In the present study, only the dimension Fairness was evaluated as low in need of protection requirements. This is primarily because neither personal data was processed nor are human users affected by the results of the AI application. For the other five dimensions, the need for protection was assessed as at least medium, which is why these dimensions were examined in greater depth by first conducting a detailed risk analysis for each dimension based on the risk areas. This resulted in target specifications. A series of qualitative and quantitative criteria were then defined, which were used to assess whether the targets had been achieved. At the end, a summary consideration of the dimension was made.

The challenges from the different perspectives that occurred in the course of the study are described below.

3.1 AI developer perspective

The FH Catalogue requires comprehensive documentation on the AI application. Since we selected the use case for auditing after go-live, some of the requirements of the catalog had to be documented retrospectively. Standard documentation was already created during development. However, this was not adequate in scope and depth to meet the requirements of the FH catalog. Therefore, some documentation had to be created from scratch.

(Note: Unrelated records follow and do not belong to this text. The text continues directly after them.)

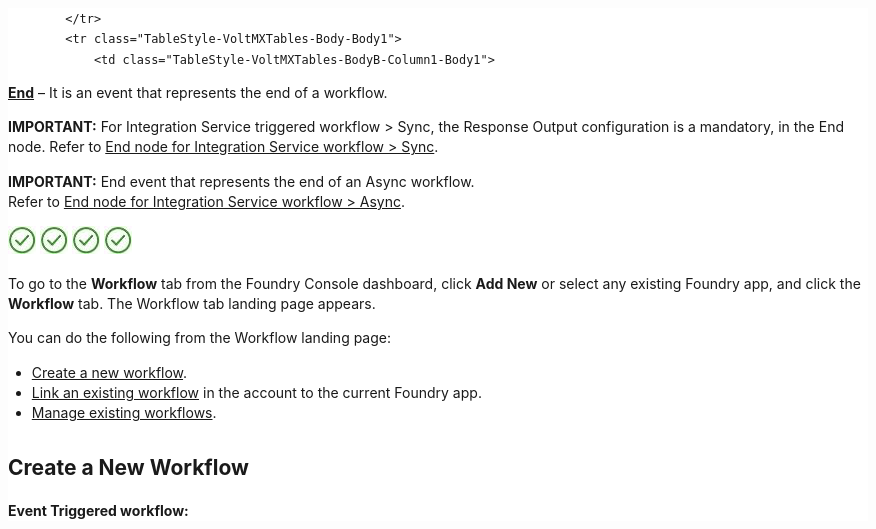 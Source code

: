             </tr>
            <tr class="TableStyle-VoltMXTables-Body-Body1">
                <td class="TableStyle-VoltMXTables-BodyB-Column1-Body1">
<b><a href="Workflow.html#Endtask">End</a></b> – It is an event that represents the end of a workflow.
                    <p><b>IMPORTANT:</b> For Integration Service triggered workflow &gt; Sync, the Response Output configuration is a mandatory, in the End node. Refer to <a href="#end-event-_sync-workflow_">End node for Integration Service workflow &gt; Sync</a>.</p>
                    <p><b>IMPORTANT:</b> End event that represents the end of an Async workflow. <br>Refer to <a href="#end-event-_async-workflow_">End node for Integration Service workflow &gt; Async</a>.</p>
                </td>
                <td class="TableStyle-VoltMXTables-BodyB-Column1-Body1" style="text-align: center;">
                    <img src="Resources/Images/tickY_28x28.jpg" style="width: 28;height: 28;">
                </td>
                <td class="TableStyle-VoltMXTables-BodyB-Column1-Body1" style="text-align: center;">
                    <img src="Resources/Images/tickY_28x28.jpg" style="width: 28;height: 28;">
                </td>
                <td class="TableStyle-VoltMXTables-BodyB-Column1-Body1" style="text-align: center;">
                    <img src="Resources/Images/tickY_28x28.jpg" style="width: 28;height: 28;">
                </td>
                <td class="TableStyle-VoltMXTables-BodyA-Column1-Body1" style="text-align: center;">
                    <img src="Resources/Images/tickY_28x28.jpg" style="width: 28;height: 28;">
                </td>
            </tr>
        </tbody>
    </table>
</div>




To go to the **Workflow** tab from the Foundry Console dashboard, click **Add New** or select any existing Foundry app, and click the **Workflow** tab. The Workflow tab landing page appears.

You can do the following from the Workflow landing page:

*   [Create a new workflow](#create-a-new-workflow).
*   [Link an existing workflow](#use-existing-workflow-service) in the account to the current Foundry app.
*   [Manage existing workflows](#manage-workflows).

Create a New Workflow
---------------------

**Event Triggered workflow:**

In addition, it was notable that some points were repeated or divided thematically in different dimensions. For example, in requirement “[TR-R-NB-MA-01] Training and Test Data”, general requirements were given for training data. However, data quality was to be documented in another dimension under requirement “[VE-R-RE-KR-03] Quality of training and test data”.

Furthermore, some items in the audit catalog concerned requirements that fell within the domain of the end user. This related, for example, to training or IT security measures (e.g. “[SI-R-BD-MA-01] Training and sensitization of employees” or “[SI-R-FS-MA-01] Security guidelines and instructions for use”). Therefore, another challenge was to constantly coordinate between AI developer and end user. This also required additional time and therefore some deadlines needed to be extended. Besides this, any risk analysis needs to describe the impact or damage, which is why input form the end user was needed to provide meaningful answers. If no concrete answers were possible, the team needed to estimate the consequences.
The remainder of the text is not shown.